=== Begin Enclosure ===

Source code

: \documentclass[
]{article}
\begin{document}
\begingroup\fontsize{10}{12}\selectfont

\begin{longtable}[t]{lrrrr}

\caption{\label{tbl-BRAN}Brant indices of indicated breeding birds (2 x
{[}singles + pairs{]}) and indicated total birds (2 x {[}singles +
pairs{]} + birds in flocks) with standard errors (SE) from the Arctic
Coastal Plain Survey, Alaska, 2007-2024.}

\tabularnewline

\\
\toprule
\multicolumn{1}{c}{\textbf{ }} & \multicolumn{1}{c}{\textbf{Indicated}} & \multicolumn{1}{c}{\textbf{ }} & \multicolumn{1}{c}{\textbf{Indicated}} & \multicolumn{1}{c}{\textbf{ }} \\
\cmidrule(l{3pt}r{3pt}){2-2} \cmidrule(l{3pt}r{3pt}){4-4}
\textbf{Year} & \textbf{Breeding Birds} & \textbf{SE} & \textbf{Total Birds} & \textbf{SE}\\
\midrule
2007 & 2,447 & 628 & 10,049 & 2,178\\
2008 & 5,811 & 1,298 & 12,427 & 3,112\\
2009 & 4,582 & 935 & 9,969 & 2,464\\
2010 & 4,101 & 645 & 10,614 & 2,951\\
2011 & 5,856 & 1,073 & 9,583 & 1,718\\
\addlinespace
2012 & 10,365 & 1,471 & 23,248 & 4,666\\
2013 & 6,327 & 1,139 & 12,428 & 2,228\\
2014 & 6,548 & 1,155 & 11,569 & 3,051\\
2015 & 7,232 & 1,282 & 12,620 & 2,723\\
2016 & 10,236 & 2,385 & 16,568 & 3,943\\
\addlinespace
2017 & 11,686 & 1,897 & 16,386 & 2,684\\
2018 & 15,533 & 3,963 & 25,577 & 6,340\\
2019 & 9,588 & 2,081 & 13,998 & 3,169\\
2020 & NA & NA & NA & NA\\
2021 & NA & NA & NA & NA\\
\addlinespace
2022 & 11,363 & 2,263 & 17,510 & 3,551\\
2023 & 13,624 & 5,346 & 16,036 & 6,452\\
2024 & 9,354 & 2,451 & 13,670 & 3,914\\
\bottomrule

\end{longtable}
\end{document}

=== End Enclosure ===

- _What needs to be done_: Restate the material exactly, from its opening line to its closing one.

- _Answer to the problem_:
Source code

: \documentclass[
]{article}
\begin{document}
\begingroup\fontsize{10}{12}\selectfont

\begin{longtable}[t]{lrrrr}

\caption{\label{tbl-BRAN}Brant indices of indicated breeding birds (2 x
{[}singles + pairs{]}) and indicated total birds (2 x {[}singles +
pairs{]} + birds in flocks) with standard errors (SE) from the Arctic
Coastal Plain Survey, Alaska, 2007-2024.}

\tabularnewline

\\
\toprule
\multicolumn{1}{c}{\textbf{ }} & \multicolumn{1}{c}{\textbf{Indicated}} & \multicolumn{1}{c}{\textbf{ }} & \multicolumn{1}{c}{\textbf{Indicated}} & \multicolumn{1}{c}{\textbf{ }} \\
\cmidrule(l{3pt}r{3pt}){2-2} \cmidrule(l{3pt}r{3pt}){4-4}
\textbf{Year} & \textbf{Breeding Birds} & \textbf{SE} & \textbf{Total Birds} & \textbf{SE}\\
\midrule
2007 & 2,447 & 628 & 10,049 & 2,178\\
2008 & 5,811 & 1,298 & 12,427 & 3,112\\
2009 & 4,582 & 935 & 9,969 & 2,464\\
2010 & 4,101 & 645 & 10,614 & 2,951\\
2011 & 5,856 & 1,073 & 9,583 & 1,718\\
\addlinespace
2012 & 10,365 & 1,471 & 23,248 & 4,666\\
2013 & 6,327 & 1,139 & 12,428 & 2,228\\
2014 & 6,548 & 1,155 & 11,569 & 3,051\\
2015 & 7,232 & 1,282 & 12,620 & 2,723\\
2016 & 10,236 & 2,385 & 16,568 & 3,943\\
\addlinespace
2017 & 11,686 & 1,897 & 16,386 & 2,684\\
2018 & 15,533 & 3,963 & 25,577 & 6,340\\
2019 & 9,588 & 2,081 & 13,998 & 3,169\\
2020 & NA & NA & NA & NA\\
2021 & NA & NA & NA & NA\\
\addlinespace
2022 & 11,363 & 2,263 & 17,510 & 3,551\\
2023 & 13,624 & 5,346 & 16,036 & 6,452\\
2024 & 9,354 & 2,451 & 13,670 & 3,914\\
\bottomrule

\end{longtable}
\end{document}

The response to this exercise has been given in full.